Vu la procédure suivante :
Procédure contentieuse antérieure :
La SARL BPS NETTOYAGE INDUSTRIEL a demandé au Tribunal administratif de Versailles d'annuler la décision du 22 octobre 2013 par laquelle le directeur général de l'Office français de l'immigration et de l'intégration (OFII) lui a appliqué la contribution spéciale pour l'emploi de travailleurs étrangers en situation irrégulière, pour un montant de 83 760 euros, et la contribution forfaitaire représentative de frais de réacheminement de l'étranger dans son pays d'origine, pour un montant de 31 349 euros, ensemble la décision expresse en date du
9 décembre 2013 par laquelle le directeur de l'OFII a rejeté son recours gracieux dirigé contre la décision du 22 octobre 2013.
Par un jugement n° 1400519 du 11 juin 2015, le Tribunal administratif de Versailles a prononcé un non lieu à statuer sur les conclusions de la demande en tant qu'elles se rapportaient à l'emploi de M. E...A...et a rejeté le surplus de la demande.
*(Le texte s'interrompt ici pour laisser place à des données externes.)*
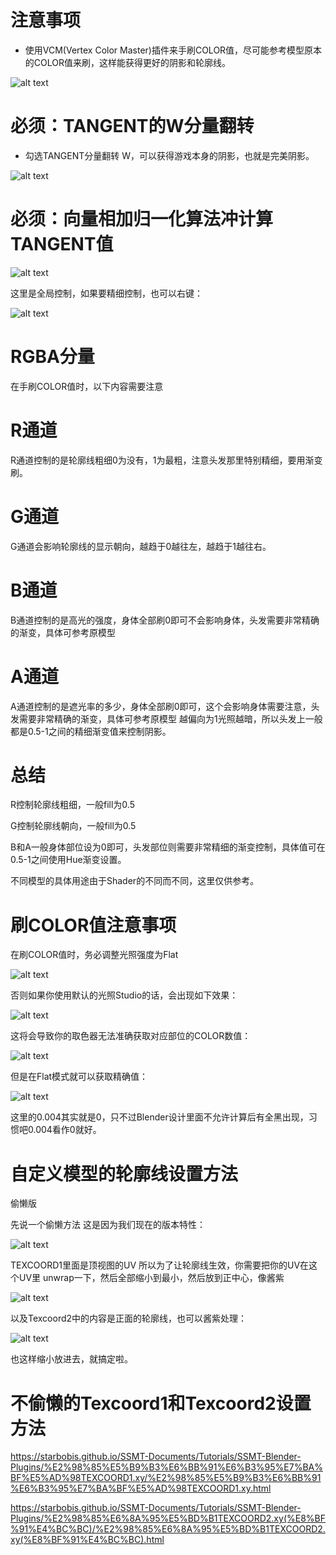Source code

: # 注意事项
- 使用VCM(Vertex Color Master)插件来手刷COLOR值，尽可能参考模型原本的COLOR值来刷，这样能获得更好的阴影和轮廓线。

![alt text](image.png)

# 必须：TANGENT的W分量翻转

- 勾选TANGENT分量翻转 W，可以获得游戏本身的阴影，也就是完美阴影。

![alt text](image-1.png)


# 必须：向量相加归一化算法冲计算TANGENT值

![alt text](image-2.png)

这里是全局控制，如果要精细控制，也可以右键：

![alt text](image-3.png)

# RGBA分量
在手刷COLOR值时，以下内容需要注意
# R通道
R通道控制的是轮廓线粗细0为没有，1为最粗，注意头发那里特别精细，要用渐变刷。

# G通道
G通道会影响轮廓线的显示朝向，越趋于0越往左，越趋于1越往右。

# B通道 
B通道控制的是高光的强度，身体全部刷0即可不会影响身体，头发需要非常精确的渐变，具体可参考原模型

# A通道
A通道控制的是遮光率的多少，身体全部刷0即可，这个会影响身体需要注意，头发需要非常精确的渐变，具体可参考原模型
越偏向为1光照越暗，所以头发上一般都是0.5-1之间的精细渐变值来控制阴影。

# 总结
R控制轮廓线粗细，一般fill为0.5

G控制轮廓线朝向，一般fill为0.5

B和A一般身体部位设为0即可，头发部位则需要非常精细的渐变控制，具体值可在0.5-1之间使用Hue渐变设置。

不同模型的具体用途由于Shader的不同而不同，这里仅供参考。

# 刷COLOR值注意事项
在刷COLOR值时，务必调整光照强度为Flat

![alt text](image-4.png)

否则如果你使用默认的光照Studio的话，会出现如下效果：

![alt text](image-5.png)

这将会导致你的取色器无法准确获取对应部位的COLOR数值：

![alt text](image-6.png)

但是在Flat模式就可以获取精确值：

![alt text](image-7.png)

这里的0.004其实就是0，只不过Blender设计里面不允许计算后有全黑出现，习惯吧0.004看作0就好。



# 自定义模型的轮廓线设置方法
偷懒版

先说一个偷懒方法
这是因为我们现在的版本特性：

![alt text](image-8.png)

TEXCOORD1里面是顶视图的UV
所以为了让轮廓线生效，你需要把你的UV在这个UV里 unwrap一下，然后全部缩小到最小，然后放到正中心，像酱紫

![alt text](image-9.png)

以及Texcoord2中的内容是正面的轮廓线，也可以酱紫处理：

![alt text](image-10.png)

也这样缩小放进去，就搞定啦。


# 不偷懒的Texcoord1和Texcoord2设置方法

https://starbobis.github.io/SSMT-Documents/Tutorials/SSMT-Blender-Plugins/%E2%98%85%E5%B9%B3%E6%BB%91%E6%B3%95%E7%BA%BF%E5%AD%98TEXCOORD1.xy/%E2%98%85%E5%B9%B3%E6%BB%91%E6%B3%95%E7%BA%BF%E5%AD%98TEXCOORD1.xy.html

https://starbobis.github.io/SSMT-Documents/Tutorials/SSMT-Blender-Plugins/%E2%98%85%E6%8A%95%E5%BD%B1TEXCOORD2.xy(%E8%BF%91%E4%BC%BC)/%E2%98%85%E6%8A%95%E5%BD%B1TEXCOORD2.xy(%E8%BF%91%E4%BC%BC).html


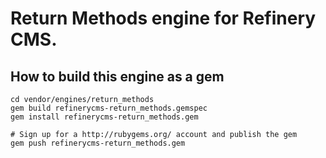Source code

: # Return Methods engine for Refinery CMS.

## How to build this engine as a gem

    cd vendor/engines/return_methods
    gem build refinerycms-return_methods.gemspec
    gem install refinerycms-return_methods.gem
    
    # Sign up for a http://rubygems.org/ account and publish the gem
    gem push refinerycms-return_methods.gem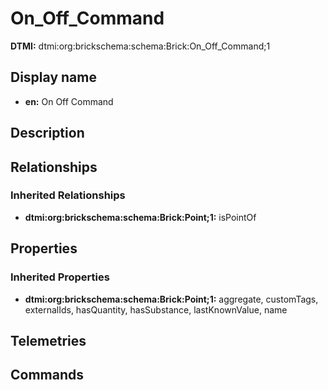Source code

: # On_Off_Command
**DTMI:** dtmi:org:brickschema:schema:Brick:On_Off_Command;1
## Display name
- **en:** On Off Command
## Description
## Relationships
### Inherited Relationships
* **dtmi:org:brickschema:schema:Brick:Point;1:** isPointOf
## Properties
### Inherited Properties
* **dtmi:org:brickschema:schema:Brick:Point;1:** aggregate, customTags, externalIds, hasQuantity, hasSubstance, lastKnownValue, name
## Telemetries
## Commands
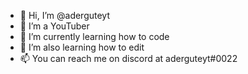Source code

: - 👋 Hi, I’m @aderguteyt
- 👀 I’m a YouTuber
- 🌱 I’m currently learning how to code
- 💞️ I’m also learning how to edit
- 📫 You can reach me on discord at aderguteyt#0022

<!---
I am adergute
--->

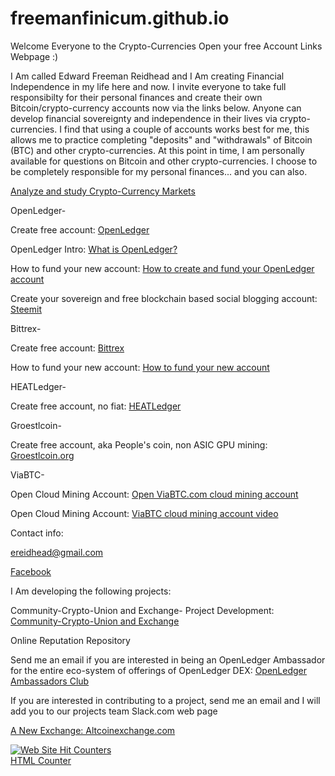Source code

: # freemanfinicum.github.io


Welcome Everyone to the Crypto-Currencies Open your free Account Links Webpage :)

I Am called Edward Freeman Reidhead and I Am creating Financial Independence in my life here and now.  I invite everyone to take full responsibilty for their personal finances and create their own Bitcoin/crypto-currency accounts now via the links below.  Anyone can develop financial sovereignty and independence in their lives via crypto-currencies.  I find that using a couple of accounts works best for me, this allows me to practice completing "deposits" and "withdrawals" of Bitcoin (BTC) and other crypto-currencies.  At this point in time, I am personally available for questions on Bitcoin and other crypto-currencies.  I choose to be completely responsible for my personal finances... and you can also.


<a href="https://coinmarketcap.com/all/views/all/" target="_blank">Analyze and study Crypto-Currency Markets</a>


OpenLedger-


Create free account:   <a href="https://bitshares.openledger.info?r=community-crypto-union" target="_blank">OpenLedger</a>                                                         

OpenLedger Intro:   <a href="https://www.youtube.com/watch?v=JG_XiOdbum8" target="_blank">What is OpenLedger?</a>

How to fund your new account:   <a href="https://www.youtube.com/watch?v=B050uCS7NbI" target="_blank">How to create and fund your OpenLedger account</a>

Create your sovereign and free blockchain based social blogging account:    <a href="https://steemit.com/" target="_blank">Steemit</a>


Bittrex-


Create free account:   <a href="https://bittrex.com/Account/Register" target="_blank">Bittrex</a>

How to fund your new account:   <a href="https://www.youtube.com/watch?v=ITUX4W6Ig2w" target="_blank">How to fund your new account</a>


HEATLedger-


Create free account, no fiat:   <a href="http://www.heatledger.com/" target="_blank">HEATLedger</a>


Groestlcoin-


Create free account, aka People's coin, non ASIC GPU mining:   <a href="http://www.groestlcoin.org/" target="_blank">Groestlcoin.org</a>   


ViaBTC-


Open Cloud Mining Account:   <a href="https://pool.viabtc.com/?r=34262" target="_blank">Open ViaBTC.com cloud mining account</a>


Open Cloud Mining Account:   <a href="https://www.youtube.com/watch?v=3Ld5L4VIpRA" target="_blank">ViaBTC cloud mining account video</a>



Contact info:


<a href="ereidhead@gmail.com" target="_blank">ereidhead@gmail.com</a>


<a href="www.facebook.com/edward.reidhead.1" target="_blank">Facebook</a>


I Am developing the following projects:

Community-Crypto-Union and Exchange- Project Development:   <a href="https://github.com/freemanfinicum/community-crypto-union/" target="_blank">Community-Crypto-Union and Exchange</a>

Online Reputation Repository

Send me an email if you are interested in being an OpenLedger Ambassador for the entire eco-system of offerings of OpenLedger DEX:   <a href="https://steemit.com/blockchain/@bloggersclub/openledger-aps-is-hiring-country-ambassadors" target="_blank">OpenLedger Ambassadors Club</a>

If you are interested in contributing to a project, send me an email and I will add you to our projects team Slack.com web page


<a href="http://www.altcoinexchange.com?kid=H2CEY" target="_blank">A New Exchange: Altcoinexchange.com</a>



<a href="http://www.easycounter.com/">
<img src="//www.easycounter.com/counter.php?reidhead"
border="0" alt="Web Site Hit Counters"></a>
<br><a href="http://www.easycounter.com/">HTML Counter</a>


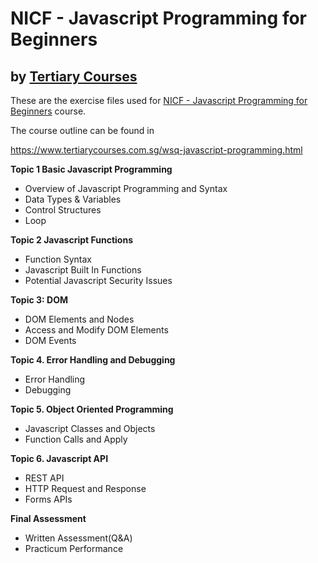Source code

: # NICF - Javascript Programming for Beginners
## by [Tertiary Courses](https://www.tertiarycourses.com.sg/)

These are the exercise files used for [NICF - Javascript Programming for Beginners](https://www.tertiarycourses.com.sg/wsq-javascript-programming.html) course. 

The course outline can be found in 

https://www.tertiarycourses.com.sg/wsq-javascript-programming.html

<p><strong>Topic 1 Basic Javascript Programming</strong> </p>
<ul>
<li>Overview of Javascript Programming and Syntax</li>
<li>Data Types &amp; Variables</li>
<li>Control Structures</li>
<li>Loop</li>
</ul>
<p><strong>Topic 2 Javascript Functions</strong> </p>
<ul>
<li>Function Syntax</li>
<li>Javascript Built In Functions</li>
<li>Potential Javascript Security Issues</li>
</ul>
<p><strong>Topic 3: DOM</strong></p>
<ul>
<li>DOM Elements and Nodes</li>
<li>Access and Modify DOM Elements</li>
<li>DOM Events</li>
</ul>
<p><strong>Topic 4. Error Handling and Debugging</strong></p>
<ul>
<li>Error Handling</li>
<li>Debugging</li>
</ul>
<p><strong>Topic 5. Object Oriented Programming</strong></p>
<ul>
<li>Javascript Classes and Objects</li>
<li>Function Calls and Apply</li>
</ul>
<p><strong>Topic 6. Javascript API</strong></p>
<ul>
<li>REST API</li>
<li>HTTP Request and Response</li>
<li>Forms APIs</li>
</ul>

<p><strong>Final Assessment</strong></p>
<ul>
<li>Written Assessment(Q&amp;A)</li>
<li>Practicum Performance</li>
</ul>
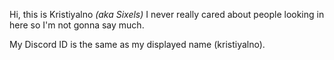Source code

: Hi, this is Kristiyalno _(aka Sixels)_ I never really cared about people looking in here so I'm not gonna say much.

My Discord ID is the same as my displayed name (kristiyalno).
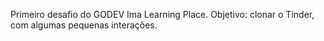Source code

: Primeiro desafio do GODEV Ima Learning Place.
Objetivo: clonar o Tinder, com algumas pequenas interações.
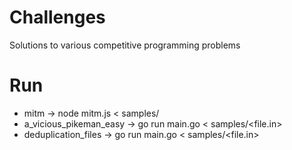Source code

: # Challenges
Solutions to various competitive programming problems

# Run

- mitm -> node mitm.js < samples/<file>
- a_vicious_pikeman_easy -> go run main.go < samples/<file.in>
- deduplication_files -> go run main.go < samples/<file.in>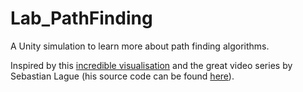 # Lab_PathFinding
A Unity simulation to learn more about path finding algorithms.

Inspired by this [incredible visualisation](https://www.youtube.com/watch?v=CgW0HPHqFE8) and the great video series by Sebastian Lague (his source code can be found [here]( https://github.com/SebLague/Pathfinding/tree/master/Episode%2003%20-%20astar)).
Procédure devant la Cour :
Par une requête enregistrée le 4 août 2015, la SARL BPS NETTOYAGE INDUSTRIEL, représentée par Me Formond, avocat, demande à la Cour :
1° d'annuler ce jugement ;
2° d'annuler, pour excès de pouvoir, les décisions des 22 octobre et 9 décembre 2013 du directeur général de l'Office français de l'immigration et de l'intégration ;
3° de mettre à la charge de l'Office français de l'immigration et de l'intégration le versement de la somme de 1 500 euros sur le fondement de l'article L. 761-1 du code de justice administrative.
Elle soutient que :
- le montant demandé par l'Office français de l'immigration et de l'intégration au titre de la contribution spéciale est invérifiable dans son calcul car n'est pas explicité par l'office ;
- le montant demandé par l'Office français de l'immigration et de l'intégration au titre de la contribution spéciale est erroné ;
- la décision de l'Office français de l'immigration et de l'intégration est entachée d'une erreur de fait ainsi que l'a reconnu l'office devant le Tribunal administratif de Versailles dès lors que M. A...se trouvait bien en situation régulière au moment du contrôle ; que l'office a finalement annulé le montant de la contribution spéciale et de la contribution forfaitaire concernant M. A...sans, encore une fois, que le calcul fait puisse être justifié ;
- s'agissant de M. D...(alias M.B...) et MmeC..., ceux-ci avaient remis, lors de leur embauche, une carte d'identité française ; que s'agissant des ressortissants français, aucune vérification spécifique n'est imposée aux employeurs préalablement à l'embauche ; que si le Tribunal administratif de Versailles a considéré qu'il était de sa responsabilité d'exiger les titres d'identité originaux lors de l'embauche, une telle obligation ne repose sur aucun fondement juridique ; qu'il ne saurait lui être reproché aucun manquement alors qu'elle a été trompée par les utilisateurs de ces documents ;
- s'agissant du calcul de la contribution forfaitaire, la décision attaquée ne permet pas de connaître le barème qui a été appliqué à chacun des douze salariés afin de parvenir à la somme qui lui est demandée ; que la nationalité des salariés n'est pas mentionnée, de sorte que l'on ignore la zone géographique de réacheminement du salarié retenue par l'office pour effectuer ses calculs ;
- le jugement n'a pas répondu au grief tiré de l'insuffisante motivation de la décision attaquée sur ce point.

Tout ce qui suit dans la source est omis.